Look through the records and copy each line that has "script" in it.
----- Records for processing -----
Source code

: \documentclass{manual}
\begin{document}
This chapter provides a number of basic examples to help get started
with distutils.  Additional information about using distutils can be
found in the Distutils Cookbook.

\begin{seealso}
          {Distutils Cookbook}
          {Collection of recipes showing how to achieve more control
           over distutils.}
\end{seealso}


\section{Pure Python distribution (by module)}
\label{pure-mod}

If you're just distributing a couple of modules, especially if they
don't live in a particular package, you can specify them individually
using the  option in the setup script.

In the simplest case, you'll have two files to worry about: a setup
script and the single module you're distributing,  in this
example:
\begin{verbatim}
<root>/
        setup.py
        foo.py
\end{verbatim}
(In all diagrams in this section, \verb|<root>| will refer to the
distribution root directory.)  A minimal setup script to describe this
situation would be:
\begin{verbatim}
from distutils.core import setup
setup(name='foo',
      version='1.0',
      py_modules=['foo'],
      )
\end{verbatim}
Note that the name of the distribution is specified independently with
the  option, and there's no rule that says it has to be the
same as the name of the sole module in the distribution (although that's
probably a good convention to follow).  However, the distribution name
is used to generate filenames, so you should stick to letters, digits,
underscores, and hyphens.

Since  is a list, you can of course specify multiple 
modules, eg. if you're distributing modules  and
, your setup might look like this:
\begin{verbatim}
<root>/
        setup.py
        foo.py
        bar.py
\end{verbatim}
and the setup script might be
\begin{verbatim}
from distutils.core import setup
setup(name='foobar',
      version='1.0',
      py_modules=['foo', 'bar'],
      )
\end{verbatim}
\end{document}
-----
Finished exercise:
using the  option in the setup script.
script and the single module you're distributing,  in this
distribution root directory.)  A minimal setup script to describe this
and the setup script might be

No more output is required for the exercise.